It is my prediction that this proposal WILL pass. 

Neal 
____________________________________________________
Just kidding around bud....Everyone can change their mind.

Beagle


----------



## Beagle

As for the taste issue...

I am not much of a gourmet cook like some of the rest of you. I like it grilled with a little seasoning. I can tell the difference. But just like other things....its just opinions.

Neal, I would bet money if I took your challenge with a good prepared dish, probably couldn't tell the difference.
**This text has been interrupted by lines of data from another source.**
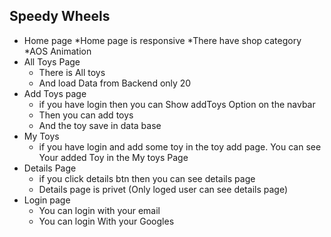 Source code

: ## Speedy Wheels 

* Home page
    *Home page is responsive
    *There have shop category
    *AOS Animation
* All Toys Page
    * There is All toys
    * And load Data from Backend only 20
* Add Toys page
    * if you have login then you can Show addToys Option on the navbar
    * Then you can add toys
    * And the toy save in data base
* My Toys 
    * if you have login and add some toy in the toy add page. You can see Your added Toy in the My toys Page
* Details Page 
    * if you click details btn then you can see details page
    * Details page is privet (Only loged user can see details page)
* Login page 
    * You can login with your email 
    * You can login With your Googles
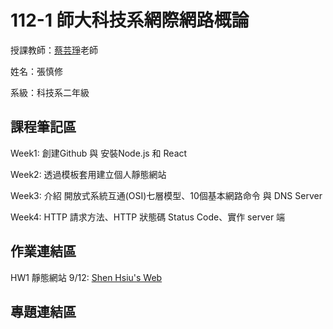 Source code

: # 112-1 師大科技系網際網路概論

授課教師：[蔡芸琤](https://github.com/pecu)老師

姓名：張慎修

系級：科技系二年級

## 課程筆記區
  Week1: 創建Github 與 安裝Node.js 和 React
  
  Week2: 透過模板套用建立個人靜態網站

  Week3: 介紹 開放式系統互通(OSI)七層模型、10個基本網路命令 與 DNS Server

  Week4: HTTP 請求方法、HTTP 狀態碼 Status Code、實作 server 端
## 作業連結區
  HW1 靜態網站 9/12: [Shen Hsiu's Web](https://shenhsiu45.github.io/My-web/)
## 專題連結區

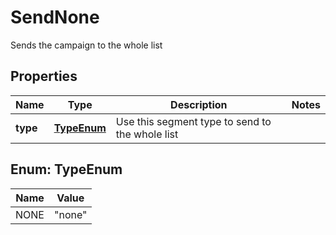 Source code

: 

# SendNone

Sends the campaign to the whole list

## Properties

| Name | Type | Description | Notes |
|------------ | ------------- | ------------- | -------------|
|**type** | [**TypeEnum**](#TypeEnum) | Use this segment type to send to the whole list |  |



## Enum: TypeEnum

| Name | Value |
|---- | -----|
| NONE | &quot;none&quot; |



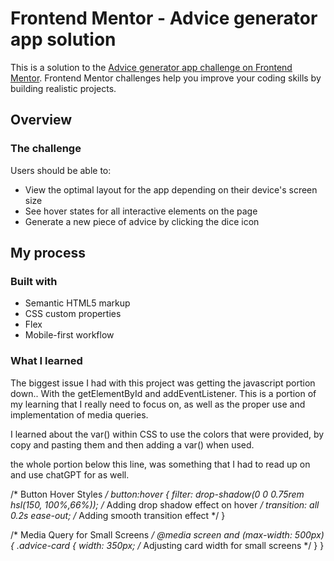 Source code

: # Frontend Mentor - Advice generator app solution

This is a solution to the [Advice generator app challenge on Frontend Mentor](https://www.frontendmentor.io/challenges/advice-generator-app-QdUG-13db). Frontend Mentor challenges help you improve your coding skills by building realistic projects.

## Overview

### The challenge

Users should be able to:

- View the optimal layout for the app depending on their device's screen size
- See hover states for all interactive elements on the page
- Generate a new piece of advice by clicking the dice icon

## My process

### Built with

- Semantic HTML5 markup
- CSS custom properties
- Flex
- Mobile-first workflow

### What I learned

The biggest issue I had with this project was getting the javascript portion down.. With the getElementById and addEventListener. This is a portion of my learning that I really need to focus on, as well as the proper use and implementation of media queries.

I learned about the var() within CSS to use the colors that were provided, by copy and pasting them and then adding a var() when used.

the whole portion below this line, was something that I had to read up on and use chatGPT for as well.

/* Button Hover Styles */
button:hover {
  filter: drop-shadow(0 0 0.75rem hsl(150, 100%,66%)); /* Adding drop shadow effect on hover */
  transition: all 0.2s ease-out;                       /* Adding smooth transition effect */
}

/* Media Query for Small Screens */
@media screen and (max-width: 500px) {
  .advice-card {
    width: 350px;                                     /* Adjusting card width for small screens */
  }
}


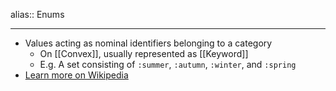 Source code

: alias:: Enums

- ---
- Values acting as nominal identifiers belonging to a category
	- On [[Convex]], usually represented as [[Keyword]]
	- E.g.  A set consisting of `:summer`, `:autumn`, `:winter`, and `:spring`
- [Learn more on Wikipedia](https://en.wikipedia.org/wiki/Enumerated_type) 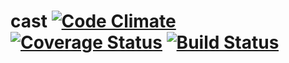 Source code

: cast [![Code Climate](https://codeclimate.com/github/sortasc/cast.png)](https://codeclimate.com/github/sortasc/cast) [![Coverage Status](https://coveralls.io/repos/sortasc/cast/badge.png?branch=master)](https://coveralls.io/r/sortasc/cast) [![Build Status](https://travis-ci.org/sortasc/cast.png?branch=master)](https://travis-ci.org/sortasc/cast)
====

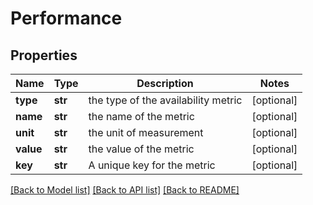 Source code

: # Performance

## Properties
Name | Type | Description | Notes
------------ | ------------- | ------------- | -------------
**type** | **str** | the type of the availability metric | [optional] 
**name** | **str** | the name of the metric | [optional] 
**unit** | **str** | the unit of measurement | [optional] 
**value** | **str** | the value of the metric | [optional] 
**key** | **str** | A unique key for the metric | [optional] 

[[Back to Model list]](../README.md#documentation-for-models) [[Back to API list]](../README.md#documentation-for-api-endpoints) [[Back to README]](../README.md)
I like it all, actually, from my first yearling doe to my 3.5 year old 15 pt. Just some taste better than others. IMHO

But the basic fact is, "It's all Good"

Beagle


----------



## Neal

Beagle....Don't get me wrong....I am still optimistic, but after seeing the survey answers...where basically out of the four choices, only the "yes" votes approves the proposal and the other three answers, two mean "no" and one is neutral, the deck is clearly stacked against us. So basically if a blind man filled it out their would only be 25% approval for the proposal......I'm just hoping the voters in this survey aren't blind.

Neal

Outdooralex~ Welcome to the debate.


----------



## Swamp Monster

Neal, thanks for the welcome! These forums are well done and so far the threads I have read have been excellent with all views and opinions being expressed with out everything turning into a name calling fest. 
Another view point I have concerning QDM is that I don't necessarily think it should be mandatory for all hunters in all places. For QDM to really be succesfull, you have to want to participate, and you have to enjoy it. And obviously there is a very large number of folks who strongly disagree with the QDM practice. Last time I checked, hunting was supposed to be enjoyable, not misareble. On a property I used to lease, a neighbor always shot the first legal buck he saw and he was fine with that, but he agreed to try the managing thing and pass up these small bucks and take a doe if he was lucky enough to get a permit. You see, he lived out of state but owned just hunting property, and he only got to hunt 2-3 days a year. Well for one year he tried the program and passed up a number of small bucks, but he went home depressed and meatless. Soon after the season he was contacted and told that we and the other property owners would have no problem with him shooting anything he wanted and not to feel pressured to hold out. This guy would quit hunting if those or similiar practices were mandatory...so would others I believe. I know if my time afield was severly limited I doubt I would let a legal deer walk. And how do you ask a youngster to pass up what may very well be their first buck? There always needs to be exceptions for these types of situations in my opinion. 
Anyway, good debate with logical arguments from both sides.(even if we don't agree on those arguments!)


----------



## Huntnut

Outdoorralex,
Have hope my friend! I also do a large portion of my hunting right outside of Gladwin. Your hunting experience absolutely equals mine. We saw 162 does this season, and never saw an antlered buck.
There are others in your area that feel as you do! We have passed on a half dozen little guys, and have harvested 16 does in the last 3 years. Keep the faith.

Salmonsmoker-
"3. If your goal is to improve the heard, leave the Alpha Bucks alone, shoot the young unproven ones that are competing with them."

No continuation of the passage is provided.